On 30 June 2021, Lual-Acuil re-signed with United for the 2021–22 NBL season.

=== China / Lebanon (2022–2023)===
After playing for the Phoenix Suns in the 2022 NBA Summer League, Lual-Acuil joined the Nanjing Monkey Kings of the Chinese Basketball Association (CBA) for the 2022–23 season. Following the CBA season, he joined Dynamo Lebanon of the Lebanese Basketball League.

===Return to Melbourne (2023–2024)===
On 12 April 2023, Lual-Acuil signed a two-year deal with Melbourne United, returning to the franchise for a second stint. On 7 July 2023, he was ruled out for four to five months with a right wrist injury. On 26 January 2024, he had a career-high 33 points and 13 rebounds in 23 minutes off the bench in a 93–77 win over the Brisbane Bullets.

At the conclusion of the 2023–24 NBL season, Lual-Acuil parted ways with United.

===Al-Ahly Ly (2024)===
In April 2024, Lual-Acuil joined Al Ahly Ly of the Basketball Africa League (BAL) for the 2024 season. On 27 April 2024, he had 42 points and 13 rebounds in a 110–78 win over City Oilers, setting a new record for most points in a single game. He helped Al Ahly Ly reach the final, where they lost to Petro de Luanda. He was named the league's Most Valuable Player as well as the Defensive Player of the Year, becoming the first player to win both awards in one season. Lual-Acuil led the league in scoring with 21.1 points per game, and also averaged 9.9 rebounds and 1.6 blocks per game.

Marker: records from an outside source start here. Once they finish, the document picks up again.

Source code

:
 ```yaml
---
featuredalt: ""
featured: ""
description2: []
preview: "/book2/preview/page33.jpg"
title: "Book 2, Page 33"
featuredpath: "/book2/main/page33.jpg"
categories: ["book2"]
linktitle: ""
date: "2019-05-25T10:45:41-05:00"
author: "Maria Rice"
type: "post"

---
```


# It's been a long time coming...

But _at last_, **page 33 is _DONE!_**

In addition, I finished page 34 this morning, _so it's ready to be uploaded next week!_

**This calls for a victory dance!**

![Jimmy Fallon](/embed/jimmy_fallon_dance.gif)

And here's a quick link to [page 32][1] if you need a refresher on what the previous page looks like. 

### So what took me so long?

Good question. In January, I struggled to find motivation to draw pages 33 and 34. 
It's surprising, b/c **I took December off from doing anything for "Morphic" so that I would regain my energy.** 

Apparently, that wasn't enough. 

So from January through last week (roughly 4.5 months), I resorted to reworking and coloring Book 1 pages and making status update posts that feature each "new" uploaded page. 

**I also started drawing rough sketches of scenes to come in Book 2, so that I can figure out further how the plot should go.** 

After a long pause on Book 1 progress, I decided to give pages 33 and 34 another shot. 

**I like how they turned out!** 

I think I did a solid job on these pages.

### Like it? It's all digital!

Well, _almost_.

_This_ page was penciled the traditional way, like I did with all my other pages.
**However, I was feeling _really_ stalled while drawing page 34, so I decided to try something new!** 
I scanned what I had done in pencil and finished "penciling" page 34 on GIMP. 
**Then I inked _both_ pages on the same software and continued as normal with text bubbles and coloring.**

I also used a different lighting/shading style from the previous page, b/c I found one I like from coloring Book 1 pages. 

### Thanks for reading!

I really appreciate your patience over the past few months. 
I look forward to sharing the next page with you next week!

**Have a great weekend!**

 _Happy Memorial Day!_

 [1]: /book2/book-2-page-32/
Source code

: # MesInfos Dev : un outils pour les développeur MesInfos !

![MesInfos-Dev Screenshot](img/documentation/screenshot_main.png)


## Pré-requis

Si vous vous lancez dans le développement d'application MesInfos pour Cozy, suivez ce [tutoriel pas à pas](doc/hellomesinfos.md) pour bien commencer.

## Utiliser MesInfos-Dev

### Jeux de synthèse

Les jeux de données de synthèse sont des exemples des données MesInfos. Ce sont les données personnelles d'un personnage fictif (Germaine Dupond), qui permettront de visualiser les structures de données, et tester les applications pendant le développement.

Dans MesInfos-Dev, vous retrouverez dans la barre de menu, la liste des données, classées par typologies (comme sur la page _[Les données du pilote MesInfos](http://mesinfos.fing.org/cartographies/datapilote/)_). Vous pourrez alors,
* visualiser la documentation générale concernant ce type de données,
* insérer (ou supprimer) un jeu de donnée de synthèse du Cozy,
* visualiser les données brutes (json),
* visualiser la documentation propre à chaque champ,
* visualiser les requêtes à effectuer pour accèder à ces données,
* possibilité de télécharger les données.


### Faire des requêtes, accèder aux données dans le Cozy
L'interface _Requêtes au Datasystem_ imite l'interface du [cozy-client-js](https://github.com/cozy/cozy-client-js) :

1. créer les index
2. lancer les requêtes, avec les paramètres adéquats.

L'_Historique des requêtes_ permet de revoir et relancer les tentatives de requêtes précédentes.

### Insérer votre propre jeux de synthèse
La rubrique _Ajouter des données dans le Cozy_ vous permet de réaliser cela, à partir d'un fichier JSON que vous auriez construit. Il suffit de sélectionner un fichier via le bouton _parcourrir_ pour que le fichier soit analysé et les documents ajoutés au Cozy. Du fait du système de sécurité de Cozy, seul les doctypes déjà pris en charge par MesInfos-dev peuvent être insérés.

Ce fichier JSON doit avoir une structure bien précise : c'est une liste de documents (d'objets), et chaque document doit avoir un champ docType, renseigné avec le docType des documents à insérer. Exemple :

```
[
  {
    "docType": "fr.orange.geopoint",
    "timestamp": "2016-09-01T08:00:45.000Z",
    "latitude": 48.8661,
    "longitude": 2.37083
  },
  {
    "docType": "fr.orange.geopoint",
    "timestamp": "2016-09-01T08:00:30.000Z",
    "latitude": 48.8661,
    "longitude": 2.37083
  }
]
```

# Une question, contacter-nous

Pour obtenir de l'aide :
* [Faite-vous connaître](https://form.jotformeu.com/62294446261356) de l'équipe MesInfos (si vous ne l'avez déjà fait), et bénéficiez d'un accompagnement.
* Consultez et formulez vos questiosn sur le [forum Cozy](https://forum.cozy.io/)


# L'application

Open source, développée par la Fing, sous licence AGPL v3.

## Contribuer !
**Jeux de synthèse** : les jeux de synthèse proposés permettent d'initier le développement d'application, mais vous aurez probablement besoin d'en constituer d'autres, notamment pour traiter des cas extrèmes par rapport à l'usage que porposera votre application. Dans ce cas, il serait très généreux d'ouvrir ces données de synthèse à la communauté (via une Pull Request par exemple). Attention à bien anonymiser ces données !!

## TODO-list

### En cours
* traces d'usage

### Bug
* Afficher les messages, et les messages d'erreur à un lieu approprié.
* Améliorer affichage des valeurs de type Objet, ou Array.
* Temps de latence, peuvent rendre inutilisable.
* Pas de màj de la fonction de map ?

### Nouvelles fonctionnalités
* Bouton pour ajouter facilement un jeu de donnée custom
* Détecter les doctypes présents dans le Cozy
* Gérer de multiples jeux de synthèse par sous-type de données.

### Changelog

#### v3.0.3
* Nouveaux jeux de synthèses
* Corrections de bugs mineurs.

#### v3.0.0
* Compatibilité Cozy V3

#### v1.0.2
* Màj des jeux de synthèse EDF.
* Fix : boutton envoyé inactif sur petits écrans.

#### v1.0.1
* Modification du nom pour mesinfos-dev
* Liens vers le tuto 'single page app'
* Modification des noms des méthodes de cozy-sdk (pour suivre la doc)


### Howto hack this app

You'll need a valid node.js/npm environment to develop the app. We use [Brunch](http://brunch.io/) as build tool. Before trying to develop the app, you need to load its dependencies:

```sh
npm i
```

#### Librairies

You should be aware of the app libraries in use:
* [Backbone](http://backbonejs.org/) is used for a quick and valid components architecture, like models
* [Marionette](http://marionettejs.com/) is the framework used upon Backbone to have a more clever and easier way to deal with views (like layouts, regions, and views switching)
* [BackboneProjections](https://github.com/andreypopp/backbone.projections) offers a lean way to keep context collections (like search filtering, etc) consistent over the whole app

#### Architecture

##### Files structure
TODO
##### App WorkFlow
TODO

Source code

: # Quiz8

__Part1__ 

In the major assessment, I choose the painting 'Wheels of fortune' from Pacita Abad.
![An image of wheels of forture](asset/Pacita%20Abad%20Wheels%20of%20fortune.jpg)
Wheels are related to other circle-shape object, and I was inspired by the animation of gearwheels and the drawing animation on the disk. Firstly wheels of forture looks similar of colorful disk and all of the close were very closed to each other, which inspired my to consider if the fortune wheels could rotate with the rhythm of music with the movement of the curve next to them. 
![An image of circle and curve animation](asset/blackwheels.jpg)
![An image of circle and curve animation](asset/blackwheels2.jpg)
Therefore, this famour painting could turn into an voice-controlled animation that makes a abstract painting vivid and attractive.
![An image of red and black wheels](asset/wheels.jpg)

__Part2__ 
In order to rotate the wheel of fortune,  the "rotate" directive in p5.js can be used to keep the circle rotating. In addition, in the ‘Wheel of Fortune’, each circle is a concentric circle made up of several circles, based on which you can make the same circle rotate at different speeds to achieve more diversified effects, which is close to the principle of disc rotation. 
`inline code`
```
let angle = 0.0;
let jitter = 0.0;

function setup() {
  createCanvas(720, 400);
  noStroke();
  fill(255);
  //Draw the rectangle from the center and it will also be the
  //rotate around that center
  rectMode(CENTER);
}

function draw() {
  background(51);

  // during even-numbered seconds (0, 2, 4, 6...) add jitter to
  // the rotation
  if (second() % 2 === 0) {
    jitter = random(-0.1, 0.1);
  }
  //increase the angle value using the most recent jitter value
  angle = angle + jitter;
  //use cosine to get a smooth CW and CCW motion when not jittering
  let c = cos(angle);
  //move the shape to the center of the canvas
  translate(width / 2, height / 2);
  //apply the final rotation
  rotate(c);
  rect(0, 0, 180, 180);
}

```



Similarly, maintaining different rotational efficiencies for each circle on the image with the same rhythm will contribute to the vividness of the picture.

=== Sandringham Sabres (2024) ===
In June 2024, Lual-Acuil played one game for the Sandringham Sabres of the NBL1 South during the 2024 NBL1 season. He then played for the Sacramento Kings during the 2024 NBA Summer League.

=== Liaoning Flying Leopards (2024) ===
On September 14, 2024, Lual-Acuil joined the Liaoning Flying Leopards of the Chinese Basketball Association. On November 14, his contract was terminated.

=== Manisa Basket (2024–2025) ===
On December 8, 2024, Lual-Acuil signed with Manisa Basket of the Turkish Basketbol Süper Ligi (BSL).

=== Al Ittihad (2025) ===
In May 2025, Lual-Acuil signed with Al Ittihad Alexandria from Egypt to play in the 2025 BAL season's playoffs, returning for a second straight year in the BAL.

=== Perth Wildcats and Al Ahly Ly (2025–present) ===
On 22 July 2025, Lual-Acuil signed a two-year deal with the Perth Wildcats, returning to the NBL for a third stint. In 2025–26, he averaged 17.0 points, 6.8 rebounds and 1.5 blocks per game.

In March 2026, Lual-Acuil joined Al Ahly Ly of the Libyan Basketball League and Basketball Africa League, returning to the team for a second stint.

==National team==
In 2022, Lual-Acuil was selected to play for the South Sudanese national team in the FIBA World Cup Qualifiers.

==Personal life==
Lual-Acuil's father, Joseph, was South Sudan's first Minister of Humanitarian Affairs and Disaster Management. He is married and has two children.